Mixed effects models with more than two levels
In some situations two levels are not enough do describe the data we are interested in, and here we will explain how to include them in a mixed effects model. Three-level models become popular in the context of studies on schools, since in this kind of situation there are at least three levels of interest: the student, the class and the school. It is in fact reasonable to assume that if we randomly sample two students from the same class, they will have a higher chance of being more similar in many aspects than two students coming from different classes. The same kind of consideration holds if we imagine to sample two classes from the same school and from two different schools.
In this post we will analyze the TVSFP dataset which is a subset of a dataset of a study performed to determine the efficacy of a school-based smoking prevention curriculum.
import pandas as pd
import numpy as np
import pymc as pm
import bambi as bmb
import arviz as az
import seaborn as sns
from matplotlib import pyplot as plt
rng = np.random.default_rng(42)
kwargs = {'nuts_sampler': 'numpyro', 'random_seed': rng,
'draws': 5000, 'tune': 5000, 'chains': 4, 'target_accept': 0.9,
'idata_kwargs': dict(log_likelihood = True)}
df = pd.read_stata('/home/stippe/Downloads/tvsfp.dta')
df['sid'] = df['sid'].astype(int) # school id
df['cid'] = df['cid'].astype(int) # class id
df['curriculum'] = df['curriculum'].astype(int)
df['tvprevent'] = df['tvprevent'].astype(int)
df['pid'] = range(len(df)) # pupil id
df.head()
sid | cid | curriculum | tvprevent | prescore | postscore | pid | |
---|---|---|---|---|---|---|---|
0 | 403 | 403101 | 1 | 0 | 2 | 3 | 0 |
1 | 403 | 403101 | 1 | 0 | 4 | 4 | 1 |
2 | 403 | 403101 | 1 | 0 | 4 | 3 | 2 |
3 | 403 | 403101 | 1 | 0 | 3 | 4 | 3 |
4 | 403 | 403101 | 1 | 0 | 3 | 4 | 4 |
Each pupil has a unique pid, each class has a unique cid and each school has a unique sid, so we don’t have to worry about non-unique labels. There are two binary variables, tvprevent and curriculum (which are the treatment factors) and two numeric (which we will consider as real, even if they are not) variables, postscore (which will be our outcome) and prescore, which is the score before the treatment. We will use all the variables to construct a linear model, and we will include an interaction term between the two treatment factors. First of all, let us try and fit the data without any hierarchical structure.

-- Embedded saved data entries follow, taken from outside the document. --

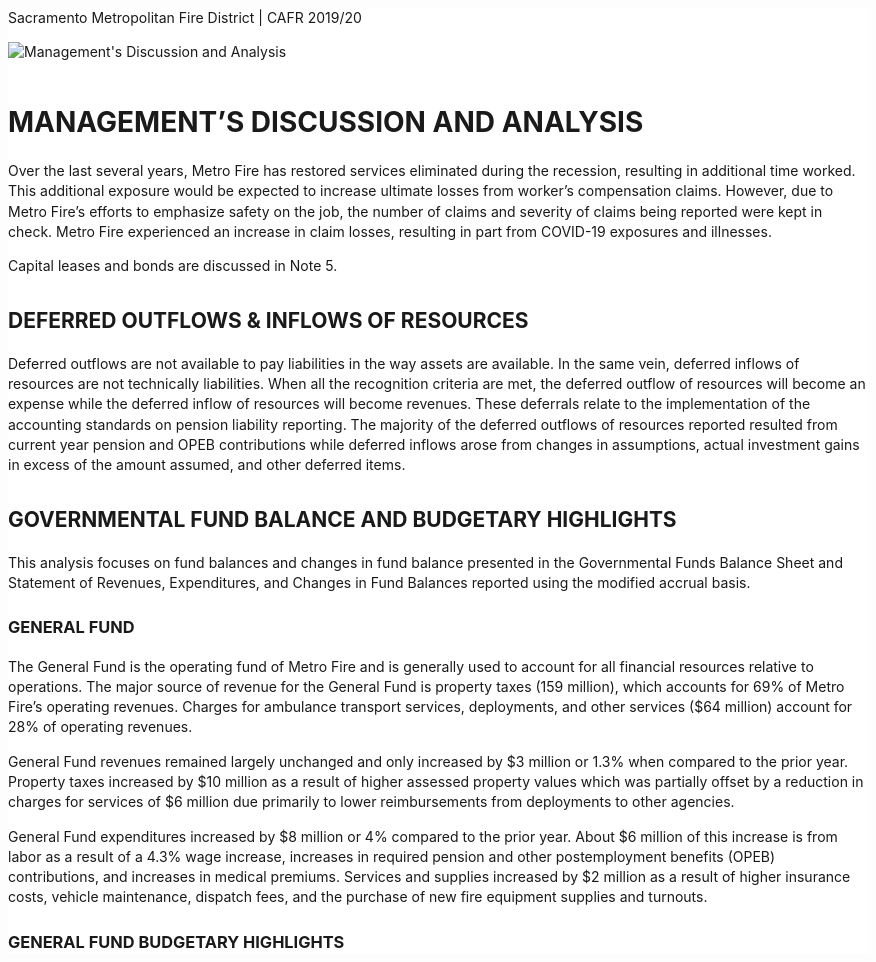 
Sacramento Metropolitan Fire District | CAFR 2019/20

![Management's Discussion and Analysis](https://www.example.com/image.png)

# MANAGEMENT’S DISCUSSION AND ANALYSIS

Over the last several years, Metro Fire has restored services eliminated during the recession, resulting in additional time worked. This additional exposure would be expected to increase ultimate losses from worker’s compensation claims. However, due to Metro Fire’s efforts to emphasize safety on the job, the number of claims and severity of claims being reported were kept in check. Metro Fire experienced an increase in claim losses, resulting in part from COVID-19 exposures and illnesses.

Capital leases and bonds are discussed in Note 5.

## DEFERRED OUTFLOWS & INFLOWS OF RESOURCES

Deferred outflows are not available to pay liabilities in the way assets are available. In the same vein, deferred inflows of resources are not technically liabilities. When all the recognition criteria are met, the deferred outflow of resources will become an expense while the deferred inflow of resources will become revenues. These deferrals relate to the implementation of the accounting standards on pension liability reporting. The majority of the deferred outflows of resources reported resulted from current year pension and OPEB contributions while deferred inflows arose from changes in assumptions, actual investment gains in excess of the amount assumed, and other deferred items.

## GOVERNMENTAL FUND BALANCE AND BUDGETARY HIGHLIGHTS

This analysis focuses on fund balances and changes in fund balance presented in the Governmental Funds Balance Sheet and Statement of Revenues, Expenditures, and Changes in Fund Balances reported using the modified accrual basis.

### GENERAL FUND

The General Fund is the operating fund of Metro Fire and is generally used to account for all financial resources relative to operations. The major source of revenue for the General Fund is property taxes (159 million), which accounts for 69% of Metro Fire’s operating revenues. Charges for ambulance transport services, deployments, and other services ($64 million) account for 28% of operating revenues.

General Fund revenues remained largely unchanged and only increased by $3 million or 1.3% when compared to the prior year. Property taxes increased by $10 million as a result of higher assessed property values which was partially offset by a reduction in charges for services of $6 million due primarily to lower reimbursements from deployments to other agencies.

General Fund expenditures increased by $8 million or 4% compared to the prior year. About $6 million of this increase is from labor as a result of a 4.3% wage increase, increases in required pension and other postemployment benefits (OPEB) contributions, and increases in medical premiums. Services and supplies increased by $2 million as a result of higher insurance costs, vehicle maintenance, dispatch fees, and the purchase of new fire equipment supplies and turnouts.

### GENERAL FUND BUDGETARY HIGHLIGHTS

model = bmb.Model('postscore ~ prescore + tvprevent*curriculum', data=df)
idata = model.fit(**kwargs)
az.plot_trace(idata)
fig = plt.gcf()
fig.tight_layout()
We will use this model as a baseline, adding more and more structure and comparing the results of more complex models with simpler ones, keeping the complexity level at the minimum required.
We will start by adding a school level random intercept
model_school = bmb.Model('postscore ~ prescore + tvprevent*curriculum + (1|sid)', data=df)
idata_school = model_school.fit(**kwargs)
az.plot_trace(idata_school)
fig = plt.gcf()
fig.tight_layout()
In order to compare the models we will perform a LOO ELPD estimate
df_cs = az.compare({'start': idata, 'school_level': idata_school})
az.plot_compare(df_cs)
fig = plt.gcf()
fig.tight_layout()
The second model seems more appropriate than the plain one, so including the school level term seems appropriate. Let us try and see what happens when we include the class level only.
model_class = bmb.Model('postscore ~ prescore + tvprevent*curriculum + (1|cid)', data=df)
idata_class = model_class.fit(**kwargs)
az.plot_trace(idata_class)
fig = plt.gcf()
fig.tight_layout()
df_csc = az.compare({'start': idata, 'school_level': idata_school, 'class_level': idata_class})
az.plot_compare(df_csc)
fig = plt.gcf()
fig.tight_layout()
Adding the class level term seems to improve even more the model. We will now try and add both of them.
model_sc = bmb.Model('postscore ~ prescore + tvprevent*curriculum + (1|cid) + (1|sid)', data=df)
idata_sc = model_sc.fit(**kwargs)
az.plot_trace(idata_sc)
fig = plt.gcf()
fig.tight_layout()
df_csccomb = az.compare({'start': idata, 'school_level': idata_school, 'class_level': idata_class, 'school_class': idata_sc})
az.plot_compare(df_csccomb)
fig = plt.gcf()
fig.tight_layout()
The three-levels models seems an improvement with respect to both the two-levels models, so we should stick to it when drawing conclusions about our dataset.
Conclusions
We discuss how to implement multi-level hierarchies as well as how to choose among different mixed-effects models.